(Data entries)
********************

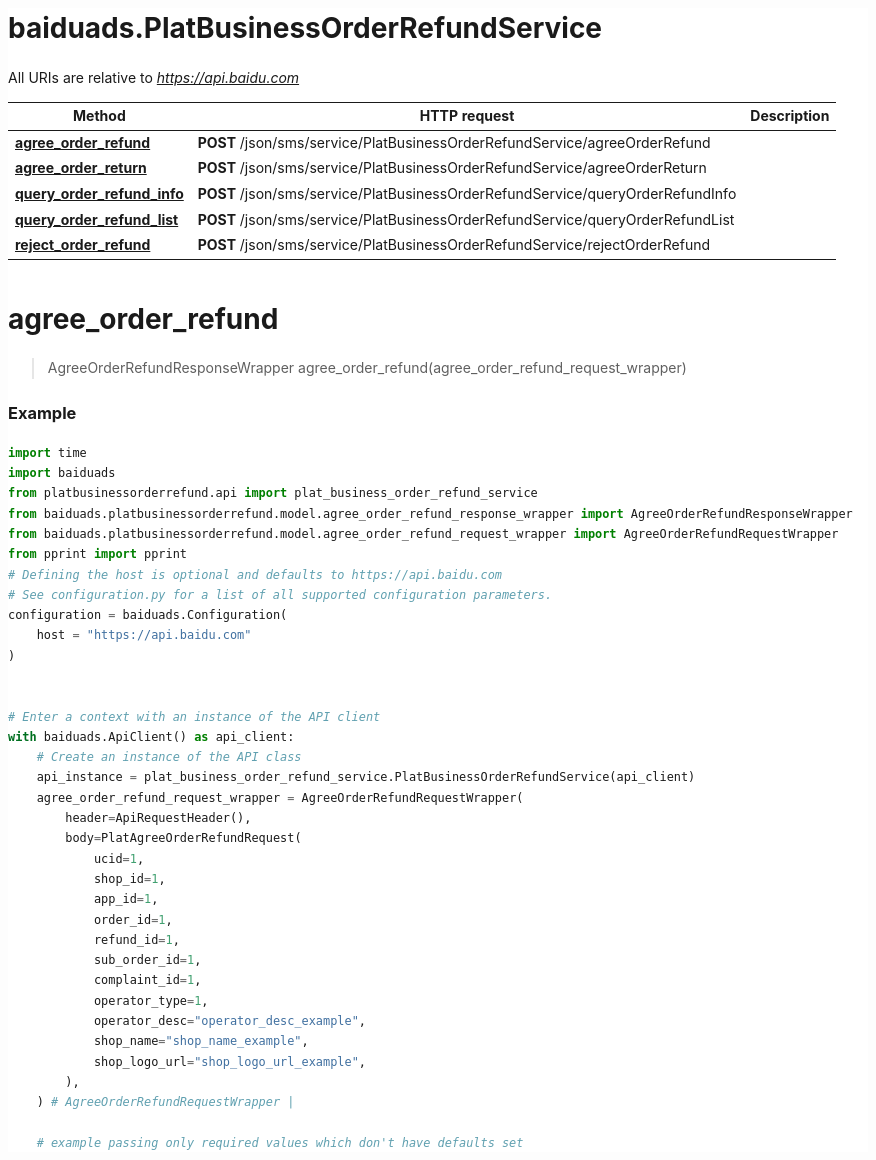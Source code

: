 # baiduads.PlatBusinessOrderRefundService

All URIs are relative to *https://api.baidu.com*

Method | HTTP request | Description
------------- | ------------- | -------------
[**agree_order_refund**](PlatBusinessOrderRefundService.md#agree_order_refund) | **POST** /json/sms/service/PlatBusinessOrderRefundService/agreeOrderRefund | 
[**agree_order_return**](PlatBusinessOrderRefundService.md#agree_order_return) | **POST** /json/sms/service/PlatBusinessOrderRefundService/agreeOrderReturn | 
[**query_order_refund_info**](PlatBusinessOrderRefundService.md#query_order_refund_info) | **POST** /json/sms/service/PlatBusinessOrderRefundService/queryOrderRefundInfo | 
[**query_order_refund_list**](PlatBusinessOrderRefundService.md#query_order_refund_list) | **POST** /json/sms/service/PlatBusinessOrderRefundService/queryOrderRefundList | 
[**reject_order_refund**](PlatBusinessOrderRefundService.md#reject_order_refund) | **POST** /json/sms/service/PlatBusinessOrderRefundService/rejectOrderRefund | 


# **agree_order_refund**
> AgreeOrderRefundResponseWrapper agree_order_refund(agree_order_refund_request_wrapper)



### Example


```python
import time
import baiduads
from platbusinessorderrefund.api import plat_business_order_refund_service
from baiduads.platbusinessorderrefund.model.agree_order_refund_response_wrapper import AgreeOrderRefundResponseWrapper
from baiduads.platbusinessorderrefund.model.agree_order_refund_request_wrapper import AgreeOrderRefundRequestWrapper
from pprint import pprint
# Defining the host is optional and defaults to https://api.baidu.com
# See configuration.py for a list of all supported configuration parameters.
configuration = baiduads.Configuration(
    host = "https://api.baidu.com"
)


# Enter a context with an instance of the API client
with baiduads.ApiClient() as api_client:
    # Create an instance of the API class
    api_instance = plat_business_order_refund_service.PlatBusinessOrderRefundService(api_client)
    agree_order_refund_request_wrapper = AgreeOrderRefundRequestWrapper(
        header=ApiRequestHeader(),
        body=PlatAgreeOrderRefundRequest(
            ucid=1,
            shop_id=1,
            app_id=1,
            order_id=1,
            refund_id=1,
            sub_order_id=1,
            complaint_id=1,
            operator_type=1,
            operator_desc="operator_desc_example",
            shop_name="shop_name_example",
            shop_logo_url="shop_logo_url_example",
        ),
    ) # AgreeOrderRefundRequestWrapper | 

    # example passing only required values which don't have defaults set
```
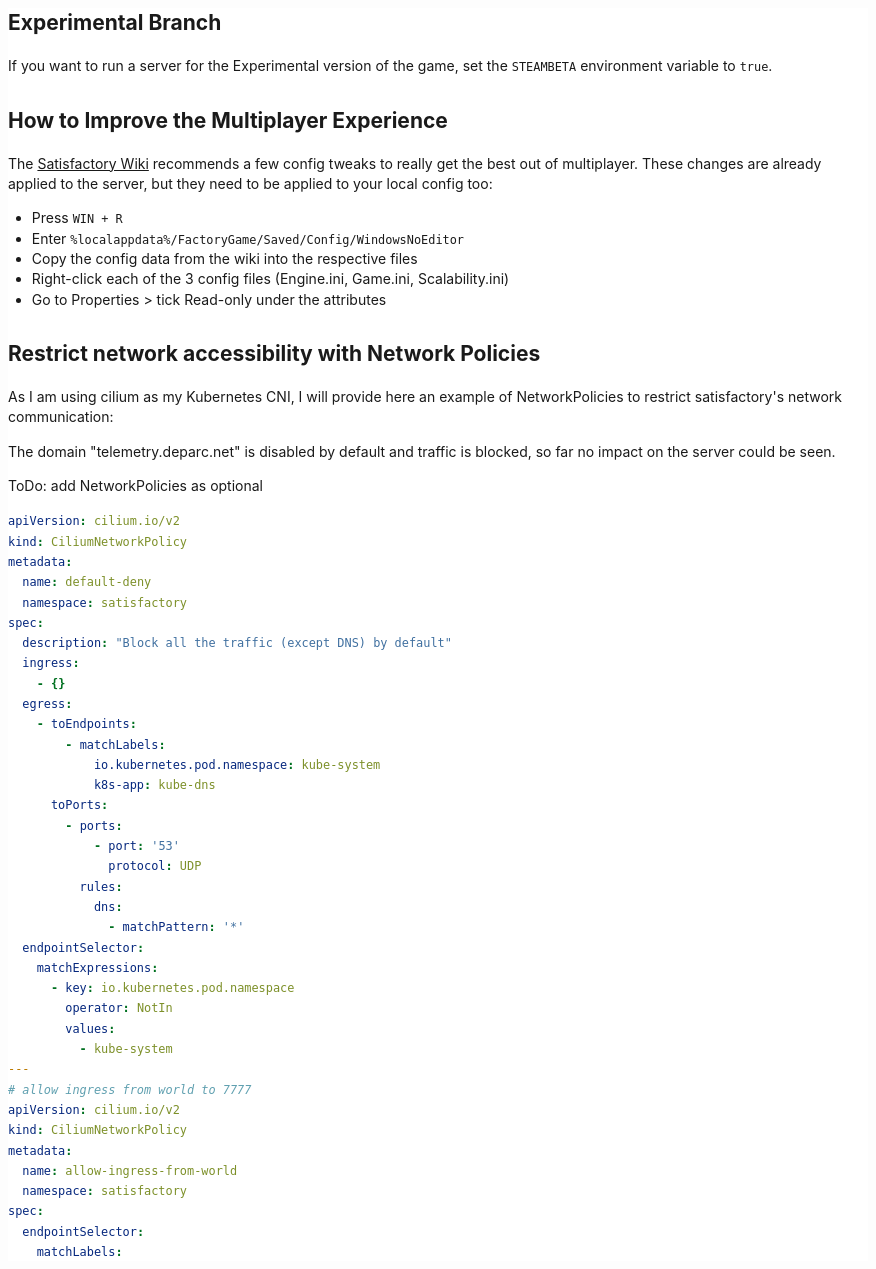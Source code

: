 ## Experimental Branch

If you want to run a server for the Experimental version of the game, set the `STEAMBETA` environment variable to `true`.

## How to Improve the Multiplayer Experience

The [Satisfactory Wiki](https://satisfactory.wiki.gg/wiki/Multiplayer#Engine.ini) recommends a few config tweaks to really get the best out of multiplayer. These changes are already applied to the server, but they need to be applied to your local config too:

-   Press `WIN + R`
-   Enter `%localappdata%/FactoryGame/Saved/Config/WindowsNoEditor`
-   Copy the config data from the wiki into the respective files
-   Right-click each of the 3 config files (Engine.ini, Game.ini, Scalability.ini)
-   Go to Properties > tick Read-only under the attributes

## Restrict network accessibility with Network Policies
As I am using cilium as my Kubernetes CNI, I will provide here an example of NetworkPolicies to restrict satisfactory's network communication:

The domain "telemetry.deparc.net" is disabled by default and traffic is blocked, so far no impact on the server could be seen.

ToDo: add NetworkPolicies as optional

```YAML
apiVersion: cilium.io/v2
kind: CiliumNetworkPolicy
metadata:
  name: default-deny
  namespace: satisfactory
spec:
  description: "Block all the traffic (except DNS) by default"
  ingress:
    - {}
  egress:
    - toEndpoints:
        - matchLabels:
            io.kubernetes.pod.namespace: kube-system
            k8s-app: kube-dns
      toPorts:
        - ports:
            - port: '53'
              protocol: UDP
          rules:
            dns:
              - matchPattern: '*'
  endpointSelector:
    matchExpressions:
      - key: io.kubernetes.pod.namespace
        operator: NotIn
        values:
          - kube-system
---
# allow ingress from world to 7777
apiVersion: cilium.io/v2
kind: CiliumNetworkPolicy
metadata:
  name: allow-ingress-from-world
  namespace: satisfactory
spec:
  endpointSelector:
    matchLabels:
```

********************

• _Required work_:
What do the lines above say from the one containing "under the attributes" down to the one containing "As I am using"? Return them exactly, both end lines included, and only them.

• _Your response_:
-   Go to Properties > tick Read-only under the attributes

## Restrict network accessibility with Network Policies
As I am using cilium as my Kubernetes CNI, I will provide here an example of NetworkPolicies to restrict satisfactory's network communication:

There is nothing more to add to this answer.